By hiding behind tariffs, we delay the replacement of non-competitive
industries with competitive ones. When we finally drop the tariffs and start
developing competitive industries, other countries will have had a head start
in doing so.

Our companies and workers will be behind their global competitors by years.
The countries which declined protectionism and developed competitive
industries when it first made sense to do so will reap the rewards.

Someone might point out that we could avoid this situation by simply keeping
the tariffs around forever. But that never happens. Eventually, the tariffs
will become unpopular because people will know that outside of this country,
the same goods cost significantly less. That gap is likely to increase over
time. The Oak Tree Capital article uses a hypothetical example of cell phones
being kept at a $150 price in the domestic market by tariffs, when they are
available at $100 in the international market. After a few years, they will
still be $150 here, but maybe down to $80 in the international market. A few
years later, they may cost only $50 internationally. They won't become much
cheaper in the domestic market because manufacturers will have no incentive to
lower prices, because they are protected by the tariff. Furthermore, if the
domestic manufacturers were capable of competing on price, the tariff never
would have been necessary in the first place. At some point, the tariff will
be too politically unpopular to be sustained.

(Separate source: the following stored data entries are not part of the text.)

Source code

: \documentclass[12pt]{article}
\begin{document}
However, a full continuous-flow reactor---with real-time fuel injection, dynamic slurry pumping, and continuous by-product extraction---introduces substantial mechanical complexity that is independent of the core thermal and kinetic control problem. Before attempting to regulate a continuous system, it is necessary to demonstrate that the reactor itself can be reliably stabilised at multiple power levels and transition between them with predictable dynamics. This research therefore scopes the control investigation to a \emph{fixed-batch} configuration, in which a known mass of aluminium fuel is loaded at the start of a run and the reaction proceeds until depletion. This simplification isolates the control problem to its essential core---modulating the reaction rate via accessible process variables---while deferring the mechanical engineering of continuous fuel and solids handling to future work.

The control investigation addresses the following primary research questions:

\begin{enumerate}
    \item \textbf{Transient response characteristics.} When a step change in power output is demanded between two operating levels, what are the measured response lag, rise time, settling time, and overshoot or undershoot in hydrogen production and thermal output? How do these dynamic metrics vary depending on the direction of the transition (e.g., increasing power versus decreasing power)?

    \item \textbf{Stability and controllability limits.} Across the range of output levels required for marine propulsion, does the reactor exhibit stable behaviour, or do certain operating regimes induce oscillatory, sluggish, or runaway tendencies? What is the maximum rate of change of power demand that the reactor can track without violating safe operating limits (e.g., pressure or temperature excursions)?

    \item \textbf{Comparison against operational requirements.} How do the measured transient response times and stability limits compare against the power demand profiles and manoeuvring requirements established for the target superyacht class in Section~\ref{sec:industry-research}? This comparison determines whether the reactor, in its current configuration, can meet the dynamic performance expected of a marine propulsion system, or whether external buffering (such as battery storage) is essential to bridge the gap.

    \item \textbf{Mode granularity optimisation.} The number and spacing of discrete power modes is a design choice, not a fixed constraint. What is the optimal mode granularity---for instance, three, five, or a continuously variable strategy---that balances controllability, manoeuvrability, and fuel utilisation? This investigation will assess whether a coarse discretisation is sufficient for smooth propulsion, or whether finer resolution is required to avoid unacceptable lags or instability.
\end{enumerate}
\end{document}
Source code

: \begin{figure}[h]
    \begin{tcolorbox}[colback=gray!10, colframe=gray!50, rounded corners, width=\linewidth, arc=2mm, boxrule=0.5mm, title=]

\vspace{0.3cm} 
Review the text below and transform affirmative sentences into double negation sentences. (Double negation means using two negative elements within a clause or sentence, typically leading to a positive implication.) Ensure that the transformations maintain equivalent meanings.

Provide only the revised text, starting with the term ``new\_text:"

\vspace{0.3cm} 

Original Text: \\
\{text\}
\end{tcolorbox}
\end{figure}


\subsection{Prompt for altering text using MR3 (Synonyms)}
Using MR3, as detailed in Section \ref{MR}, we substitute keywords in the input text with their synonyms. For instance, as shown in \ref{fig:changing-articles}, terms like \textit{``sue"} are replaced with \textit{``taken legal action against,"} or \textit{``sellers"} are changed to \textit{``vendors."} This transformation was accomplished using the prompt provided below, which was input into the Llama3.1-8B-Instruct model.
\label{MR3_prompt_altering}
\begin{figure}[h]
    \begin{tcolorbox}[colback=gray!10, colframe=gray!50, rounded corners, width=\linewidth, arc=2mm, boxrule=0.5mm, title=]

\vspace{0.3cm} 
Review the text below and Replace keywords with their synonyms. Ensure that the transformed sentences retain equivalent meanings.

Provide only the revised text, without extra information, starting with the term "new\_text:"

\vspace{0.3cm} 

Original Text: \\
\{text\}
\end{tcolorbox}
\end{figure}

It's worth noting that one of the contributing factors to the collapse of
communism in Europe in the late 1980s and early 1990s was the obvious and
increasing divergence in quality of life between the communist and capitalist
countries, and that protectionism and anti-trade policies in the communist
countries, along with attempts at central planning, accounts for much of that.
They had a good run, but they could not hide from economic reality forever
when their neighbors obviously had it so much better. That's why tariffs can't
survive indefinitely.

------
applecore
According to Buffett: "When I see a memo from Howard Marks in my mail, it's
the first thing I open and read. I always learn something..."

------
pm90
_> For example, lending people money can enable them to buy things today that
they otherwise mightn’t have bought until later (if at all). If a consumer
buys a boat today with money made available through a low-interest loan,
that’s a boat he won’t buy next year. Lending people money doesn’t alter their
lifetime incomes, meaning consumers may buy fewer boats later, when the loans
have to be repaid, causing disposable income to contract._

Is that really how capitalism works, though? I believed it was more like this:
making available loans at low interest rates stimulates the production of
boats to large levels. The sale of these boats at profits creates wealth for
the owner AND the employees of the boat making company. The employees spend
that money and stimulate economic demand; the owners/investors make great
profit and thus concentrate capital even more. This capital is then invested
in other ventures, perhaps even as low interest loans to other consumers.

Loans/Debt enable businesses, consumers and nations to create economic
activity NOW and accumulate the capital NOW; we don't know what the future
will look like but the concentration of economic power (i.e. capitalism) has
certainly played a most important part in technological progress.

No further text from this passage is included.